Starting with the first line of the records, write out each line exactly until you have included the line containing "The OpenShift console".

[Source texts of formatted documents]
┌──
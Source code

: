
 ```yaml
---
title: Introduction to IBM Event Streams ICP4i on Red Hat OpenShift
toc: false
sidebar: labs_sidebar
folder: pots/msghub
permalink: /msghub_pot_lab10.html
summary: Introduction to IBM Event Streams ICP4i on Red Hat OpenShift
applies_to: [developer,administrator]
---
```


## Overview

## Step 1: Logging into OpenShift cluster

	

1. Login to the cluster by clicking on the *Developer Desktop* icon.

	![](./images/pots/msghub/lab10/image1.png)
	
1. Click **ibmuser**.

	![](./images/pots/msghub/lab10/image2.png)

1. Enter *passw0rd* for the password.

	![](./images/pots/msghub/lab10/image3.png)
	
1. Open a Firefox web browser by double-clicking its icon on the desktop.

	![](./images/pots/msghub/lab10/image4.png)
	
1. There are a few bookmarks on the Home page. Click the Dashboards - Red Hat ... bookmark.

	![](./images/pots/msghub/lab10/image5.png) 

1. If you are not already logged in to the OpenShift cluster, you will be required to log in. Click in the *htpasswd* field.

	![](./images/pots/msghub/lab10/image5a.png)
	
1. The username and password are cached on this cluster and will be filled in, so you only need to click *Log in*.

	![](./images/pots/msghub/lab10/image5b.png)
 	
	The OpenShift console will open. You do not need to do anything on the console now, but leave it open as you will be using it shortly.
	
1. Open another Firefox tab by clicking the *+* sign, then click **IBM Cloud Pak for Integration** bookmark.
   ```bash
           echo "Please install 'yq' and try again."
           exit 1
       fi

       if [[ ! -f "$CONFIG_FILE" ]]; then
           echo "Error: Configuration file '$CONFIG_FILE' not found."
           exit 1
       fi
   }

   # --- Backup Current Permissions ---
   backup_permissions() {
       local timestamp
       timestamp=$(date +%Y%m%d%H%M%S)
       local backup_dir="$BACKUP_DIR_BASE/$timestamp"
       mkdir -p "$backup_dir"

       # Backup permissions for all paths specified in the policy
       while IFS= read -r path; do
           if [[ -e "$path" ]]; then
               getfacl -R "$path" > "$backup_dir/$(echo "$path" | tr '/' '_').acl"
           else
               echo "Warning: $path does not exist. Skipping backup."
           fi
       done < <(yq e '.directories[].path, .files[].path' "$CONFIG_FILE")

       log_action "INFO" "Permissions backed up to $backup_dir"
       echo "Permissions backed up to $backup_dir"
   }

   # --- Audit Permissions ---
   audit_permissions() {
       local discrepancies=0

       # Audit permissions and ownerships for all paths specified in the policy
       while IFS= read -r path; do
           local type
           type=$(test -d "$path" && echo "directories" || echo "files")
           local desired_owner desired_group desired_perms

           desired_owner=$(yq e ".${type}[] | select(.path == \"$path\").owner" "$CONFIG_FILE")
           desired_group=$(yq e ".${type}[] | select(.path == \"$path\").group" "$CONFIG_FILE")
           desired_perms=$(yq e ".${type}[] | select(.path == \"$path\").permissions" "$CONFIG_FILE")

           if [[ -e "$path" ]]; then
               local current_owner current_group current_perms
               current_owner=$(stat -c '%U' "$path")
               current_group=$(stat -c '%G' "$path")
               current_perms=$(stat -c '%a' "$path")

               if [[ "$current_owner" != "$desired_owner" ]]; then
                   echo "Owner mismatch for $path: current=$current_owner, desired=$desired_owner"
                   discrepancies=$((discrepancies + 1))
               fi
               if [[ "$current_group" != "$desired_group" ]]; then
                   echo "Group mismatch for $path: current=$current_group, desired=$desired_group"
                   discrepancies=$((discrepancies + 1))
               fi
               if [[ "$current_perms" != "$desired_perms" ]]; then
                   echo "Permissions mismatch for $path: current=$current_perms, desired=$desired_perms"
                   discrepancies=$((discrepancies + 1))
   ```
└──
TASK RESPONSE:
Source code

:
 ```yaml
---
title: Introduction to IBM Event Streams ICP4i on Red Hat OpenShift
toc: false
sidebar: labs_sidebar
folder: pots/msghub
permalink: /msghub_pot_lab10.html
summary: Introduction to IBM Event Streams ICP4i on Red Hat OpenShift
applies_to: [developer,administrator]
---
```


## Overview

## Step 1: Logging into OpenShift cluster

	

1. Login to the cluster by clicking on the *Developer Desktop* icon.

	![](./images/pots/msghub/lab10/image1.png)
	
1. Click **ibmuser**.

	![](./images/pots/msghub/lab10/image2.png)

1. Enter *passw0rd* for the password.

	![](./images/pots/msghub/lab10/image3.png)
	
1. Open a Firefox web browser by double-clicking its icon on the desktop.

	![](./images/pots/msghub/lab10/image4.png)
	
1. There are a few bookmarks on the Home page. Click the Dashboards - Red Hat ... bookmark.

	![](./images/pots/msghub/lab10/image5.png) 

1. If you are not already logged in to the OpenShift cluster, you will be required to log in. Click in the *htpasswd* field.

	![](./images/pots/msghub/lab10/image5a.png)
	
1. The username and password are cached on this cluster and will be filled in, so you only need to click *Log in*.

	![](./images/pots/msghub/lab10/image5b.png)
 	
	The OpenShift console will open. You do not need to do anything on the console now, but leave it open as you will be using it shortly.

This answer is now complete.